_WORK TASK_
If a line in the entries below contains "Risk", copy it.
-------
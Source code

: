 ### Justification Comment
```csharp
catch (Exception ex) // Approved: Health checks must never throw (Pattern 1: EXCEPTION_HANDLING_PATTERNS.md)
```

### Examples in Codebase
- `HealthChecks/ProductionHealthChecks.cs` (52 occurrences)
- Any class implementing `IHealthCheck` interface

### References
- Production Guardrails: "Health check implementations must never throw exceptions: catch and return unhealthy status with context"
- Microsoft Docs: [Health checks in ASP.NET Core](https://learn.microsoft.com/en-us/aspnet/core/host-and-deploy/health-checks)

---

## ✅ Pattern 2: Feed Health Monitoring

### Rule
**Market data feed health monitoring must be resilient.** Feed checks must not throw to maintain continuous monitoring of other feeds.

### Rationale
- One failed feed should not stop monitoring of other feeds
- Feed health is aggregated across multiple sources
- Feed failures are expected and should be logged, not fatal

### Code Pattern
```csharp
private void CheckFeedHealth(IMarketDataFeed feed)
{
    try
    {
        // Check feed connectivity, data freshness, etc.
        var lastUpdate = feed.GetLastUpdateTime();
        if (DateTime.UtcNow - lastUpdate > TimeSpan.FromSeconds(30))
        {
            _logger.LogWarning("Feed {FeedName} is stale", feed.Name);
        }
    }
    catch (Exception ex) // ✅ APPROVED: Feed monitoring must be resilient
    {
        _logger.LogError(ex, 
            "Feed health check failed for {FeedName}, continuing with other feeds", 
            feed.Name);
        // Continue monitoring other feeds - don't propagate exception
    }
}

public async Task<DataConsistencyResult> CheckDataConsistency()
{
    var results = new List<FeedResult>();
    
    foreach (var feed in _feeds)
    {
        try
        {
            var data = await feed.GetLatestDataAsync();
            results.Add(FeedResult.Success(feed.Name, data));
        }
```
-------
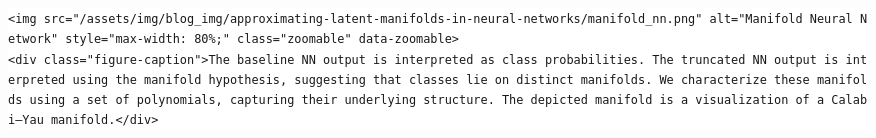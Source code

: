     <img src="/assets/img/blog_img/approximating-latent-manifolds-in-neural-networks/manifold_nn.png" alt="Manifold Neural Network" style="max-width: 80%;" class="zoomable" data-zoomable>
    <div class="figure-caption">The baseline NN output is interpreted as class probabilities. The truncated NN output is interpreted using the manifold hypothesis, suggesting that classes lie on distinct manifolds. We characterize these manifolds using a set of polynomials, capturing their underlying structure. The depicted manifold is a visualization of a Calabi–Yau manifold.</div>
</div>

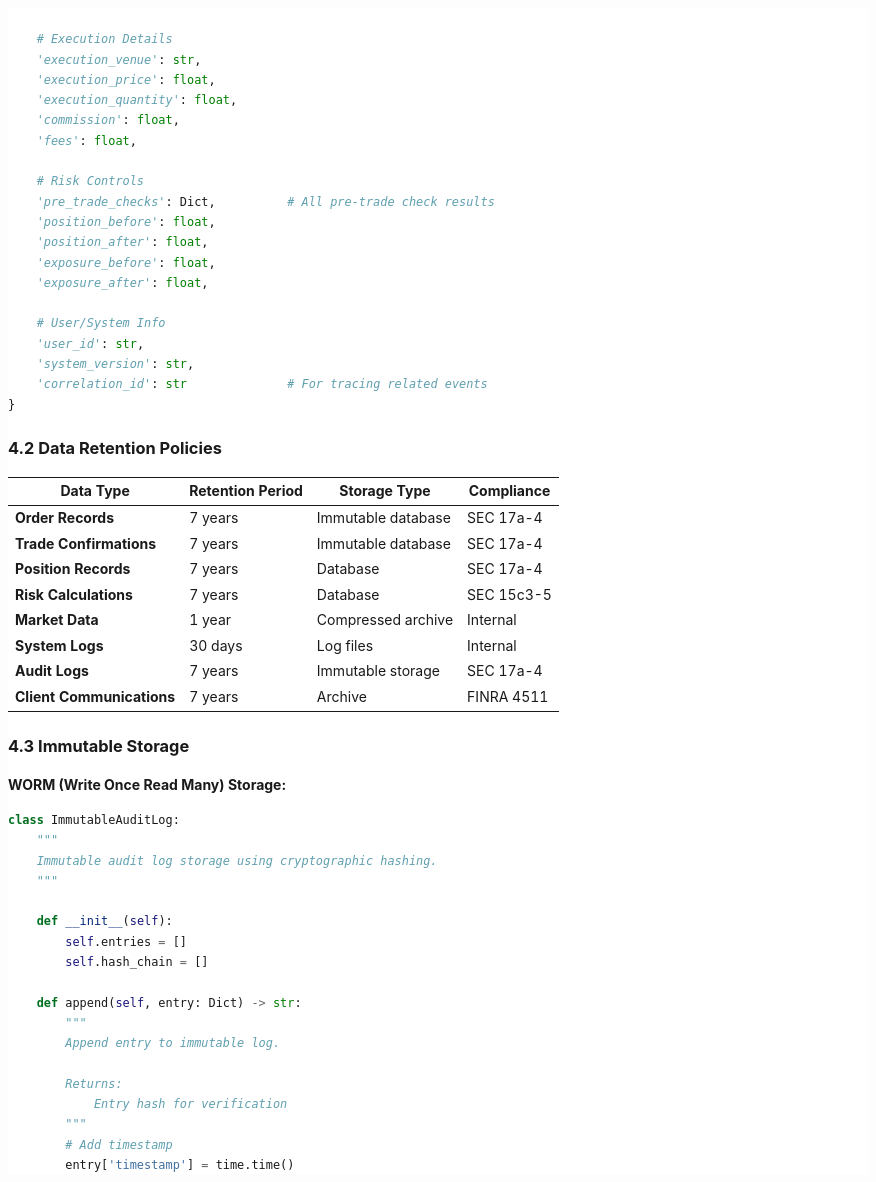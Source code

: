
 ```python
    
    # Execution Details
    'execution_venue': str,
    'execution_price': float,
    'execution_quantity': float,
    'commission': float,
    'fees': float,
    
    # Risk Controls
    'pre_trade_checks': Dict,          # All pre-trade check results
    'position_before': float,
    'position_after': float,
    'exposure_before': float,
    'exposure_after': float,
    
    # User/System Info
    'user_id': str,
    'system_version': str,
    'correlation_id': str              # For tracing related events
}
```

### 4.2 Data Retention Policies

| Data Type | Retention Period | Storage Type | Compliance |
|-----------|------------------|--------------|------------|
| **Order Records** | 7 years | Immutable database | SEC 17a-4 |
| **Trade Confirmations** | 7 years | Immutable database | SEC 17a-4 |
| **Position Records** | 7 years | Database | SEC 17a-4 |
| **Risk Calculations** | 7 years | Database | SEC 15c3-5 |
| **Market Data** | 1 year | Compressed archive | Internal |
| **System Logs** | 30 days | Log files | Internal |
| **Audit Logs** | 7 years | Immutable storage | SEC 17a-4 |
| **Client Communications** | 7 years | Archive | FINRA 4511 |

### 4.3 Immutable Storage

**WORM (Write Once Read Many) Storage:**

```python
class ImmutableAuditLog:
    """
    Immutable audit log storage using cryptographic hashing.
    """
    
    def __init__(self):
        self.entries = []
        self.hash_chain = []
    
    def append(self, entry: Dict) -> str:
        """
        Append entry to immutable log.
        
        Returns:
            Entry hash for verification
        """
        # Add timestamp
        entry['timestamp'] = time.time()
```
-------
_TASK RESULT_
    # Risk Controls
| **Risk Calculations** | 7 years | Database | SEC 15c3-5 |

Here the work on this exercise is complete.